* [Directions] Work through the records below, line by line, and say how many lines include "effective", with nothing else.

[Data entries]
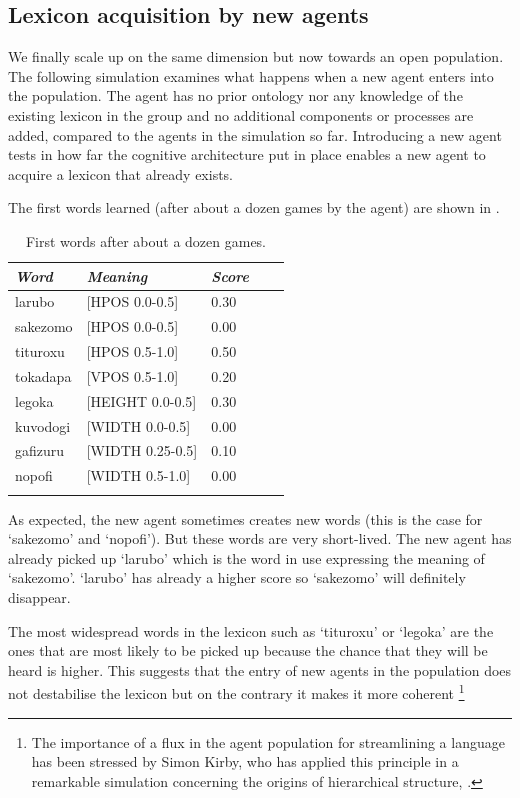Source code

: \subsection{Lexicon acquisition by new agents}

We finally scale up on the same dimension but 
now towards an open population. The following 
simulation examines what happens when a new agent 
enters into the population. The agent has no 
prior ontology nor any knowledge of the existing
lexicon in the group and no additional components
or processes are added, compared to the agents
in the simulation so far. Introducing a new 
agent tests in how far the cognitive architecture
put in place enables a new agent to acquire a 
lexicon that already exists. 

The first words learned (after about a dozen 
games by the agent) are shown in . 


\begin{table}
\begin{center}
\begin{tabular}{ l  l  l  l  l }
\lsptoprule
{\itshape Word} & {\itshape Meaning} & {\itshape Score} \\ \midrule
larubo  & [HPOS 0.0-0.5] & 0.30 \\ 
sakezomo &  [HPOS 0.0-0.5] & 0.00 \\ 
tituroxu &  [HPOS 0.5-1.0] & 0.50 \\ 
tokadapa & [VPOS 0.5-1.0] & 0.20 \\ 
legoka   & [HEIGHT 0.0-0.5] & 0.30 \\ 
kuvodogi  & [WIDTH 0.0-0.5] & 0.00 \\ 
gafizuru &  [WIDTH 0.25-0.5] & 0.10  \\ 
nopofi  & [WIDTH 0.5-1.0] & 0.00 \\ 
\lspbottomrule
\end{tabular}
\caption{\label{tab:first} First words after about a dozen games.}
\end{center}
\end{table}

As expected, the new 
agent sometimes creates new words (this is the case 
for `sakezomo' and `nopofi'). But these words are 
very short-lived. The new agent has already picked up 
`larubo' which is the word in use expressing the 
meaning of `sakezomo'. `larubo' has already a higher 
score so `sakezomo' will definitely disappear. 

The most widespread words in the lexicon 
such as `tituroxu' or `legoka' are the ones that 
are most likely to be picked up because the chance
that they will be heard is higher. This suggests
that the entry of new agents in the population does
not destabilise the lexicon but on the contrary 
it makes it more coherent \footnote{The importance of a flux in the agent population for
streamlining a language has been stressed by Simon Kirby, who 
has applied this principle in a remarkable simulation 
concerning the origins of hierarchical structure, \cite{Kirby:1999}.}

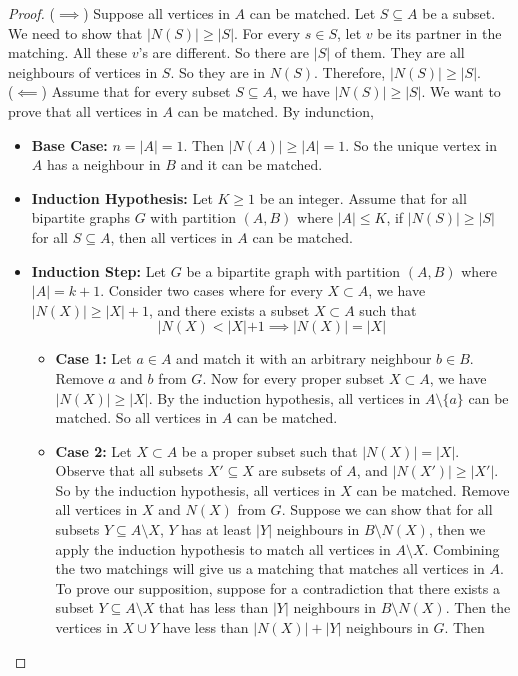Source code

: \documentclass[openany]{report}
\begin{document}
\begin{proof}
    ($\implies$) Suppose all vertices in $A$ can be matched. Let $S \subseteq A$ be a subset. We need to show that $|N(S)| \geq |S|$. For every $s \in S$, let $v$ be its partner in the matching. All these $v$'s are different. So there are $|S|$ of them. They are all neighbours of vertices in $S$. So they are in $N(S)$. Therefore, $|N(S)| \geq |S|$.\\[2ex]
    ($\impliedby$) Assume that for every subset $S \subseteq A$, we have $|N(S)| \geq |S|$. We want to prove that all vertices in $A$ can be matched. By indunction, 
    \begin{itemize}
        \item \textbf{Base Case: } $n = |A| = 1$. Then $|N(A)| \geq |A| = 1$. So the unique vertex in $A$ has a neighbour in $B$ and it can be matched.
        \item \textbf{Induction Hypothesis:} Let $K \geq 1$ be an integer. Assume that for all bipartite graphs $G$ with partition $(A,B)$ where $|A| \leq K$, if $|N(S)| \geq |S|$ for all $S \subseteq A$, then all vertices in $A$ can be matched.
        \item \textbf{Induction Step:} Let $G$ be a bipartite graph with partition $(A,B)$ where $|A| = k+1$. Consider two cases where for every $X \subset A$, we have $|N(X)| \geq |X| +1$, and there exists a subset $X \subset A$ such that 
        \[|N(X) < |X| +1 \implies |N(X)| = |X|\]
        \begin{itemize}
            \item \textbf{Case 1:} Let $a \in A$ and match it with an arbitrary neighbour $b \in B$. Remove $a$ and $b$ from $G$. Now for every proper subset $X \subset A$, we have $|N(X)| \geq |X|$. By the induction hypothesis, all vertices in $A \setminus \{a\}$ can be matched. So all vertices in $A$ can be matched.
            \item \textbf{Case 2:} Let $X \subset A$ be a proper subset such that $|N(X)| = |X|$. Observe that all subsets $X' \subseteq X$ are subsets of $A$, and $|N(X')| \geq |X'|$. So by the induction hypothesis, all vertices in $X$ can be matched. Remove all vertices in $X$ and $N(X)$ from $G$. Suppose we can show that for all subsets $Y \subseteq A \setminus X$, $Y$ has at least $|Y|$ neighbours in $B \setminus N(X)$, then we apply the induction hypothesis to match all vertices in $A \setminus X$. Combining the two matchings will give us a matching that matches all vertices in $A$. To prove our supposition, suppose for a contradiction that there exists a subset $Y \subseteq A \setminus X$ that has less than $|Y|$ neighbours in $B \setminus N(X)$. Then the vertices in $X \cup Y$ have less than $|N(X)| + |Y|$ neighbours in $G$. Then

\end{itemize}
\end{itemize}
\end{proof}
\end{document}
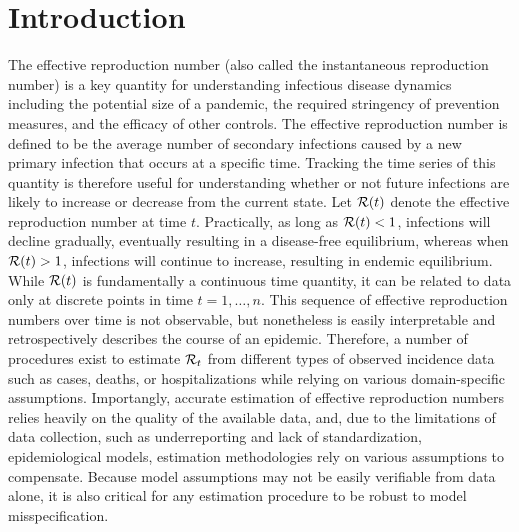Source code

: \section{Introduction}
\label{sec:intro}

The effective reproduction number (also called the instantaneous reproduction
number) is a key quantity for understanding infectious disease dynamics including
the potential size of a pandemic, the required stringency of prevention measures,
and the efficacy of other controls. 
The effective reproduction number is defined to be the average number of
secondary infections caused by a new primary infection that occurs at a specific
time. Tracking the time series of this quantity
is therefore useful for understanding whether or not future infections are
likely to increase or decrease from the current state.
Let $\mathcal{R}(t)$ denote the effective reproduction number at time $t$. Practically,
as long as $\mathcal{R}(t) < 1$, infections will decline gradually, eventually
resulting in a disease-free equilibrium, whereas when $\mathcal{R}(t)
> 1$, infections will continue to increase, resulting in endemic
equilibrium. 
%
While $\mathcal{R}(t)$ is fundamentally a continuous time quantity, it can be related
to data only at discrete points in time $t = 1,\ldots,n$.
This sequence of effective reproduction numbers over time is not observable, but
nonetheless is easily interpretable and retrospectively describes the course of
an epidemic. Therefore, a number of procedures exist to estimate $\mathcal{R}_t$ from
different types of observed incidence data such as cases, deaths, or
hospitalizations while relying on various domain-specific assumptions.
Importangly, accurate estimation of effective reproduction numbers relies
heavily on the quality of the available data, and, due to the limitations of
data collection, such as underreporting and lack of standardization,
epidemiological models, estimation methodologies rely on various assumptions to
compensate. Because model assumptions may not be easily verifiable from data
alone, it is also critical for any estimation procedure to be robust to model
misspecification. 

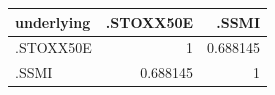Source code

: \begin{tabular}{lrr}
\toprule
underlying & .STOXX50E & .SSMI \\
\midrule
.STOXX50E & 1 & 0.688145 \\
.SSMI & 0.688145 & 1 \\
\bottomrule
\end{tabular}
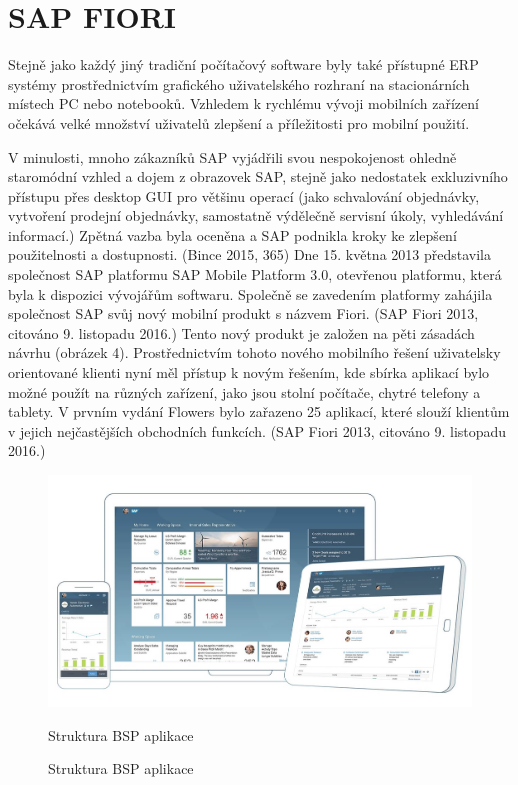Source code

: \documentclass[thesis=M,czech]{FITthesis}[2012/06/26]
\begin{document}
\section{SAP FIORI}

Stejně jako každý jiný tradiční počítačový software byly také přístupné ERP systémy prostřednictvím grafického uživatelského rozhraní na stacionárních místech PC nebo notebooků. Vzhledem k rychlému vývoji mobilních zařízení očekává velké množství uživatelů zlepšení a příležitosti pro mobilní použití.

V minulosti, mnoho zákazníků SAP vyjádřili svou nespokojenost ohledně staromódní vzhled a dojem z obrazovek SAP, stejně jako nedostatek exkluzivního přístupu přes desktop GUI pro většinu operací (jako schvalování objednávky, vytvoření prodejní objednávky, samostatně výdělečně servisní úkoly, vyhledávání informací.) Zpětná vazba byla oceněna a SAP podnikla kroky ke zlepšení použitelnosti a dostupnosti. (Bince 2015, 365)
Dne 15. května 2013 představila společnost SAP platformu SAP Mobile Platform 3.0, otevřenou platformu, která byla k dispozici vývojářům softwaru. Společně se zavedením platformy zahájila společnost SAP svůj nový mobilní produkt s názvem Fiori. (SAP Fiori 2013, citováno 9. listopadu 2016.) Tento nový produkt je založen na pěti zásadách návrhu (obrázek 4).
Prostřednictvím tohoto nového mobilního řešení uživatelsky orientované klienti nyní měl přístup k novým řešením, kde sbírka aplikací bylo možné použít na různých zařízení, jako jsou stolní počítače, chytré telefony a tablety. V prvním vydání Flowers bylo zařazeno 25 aplikací, které slouží klientům v jejich nejčastějších obchodních funkcích. (SAP Fiori 2013, citováno 9. listopadu 2016.)


\begin{figure}[H]
	\centering
	\includegraphics[width=1\textwidth]{images/fiori.jpg}
	\caption{Struktura BSP aplikace}
	\label{img:fiori}
	\small
	Struktura BSP aplikace
\end{figure}
\end{document}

* [Solution below] 5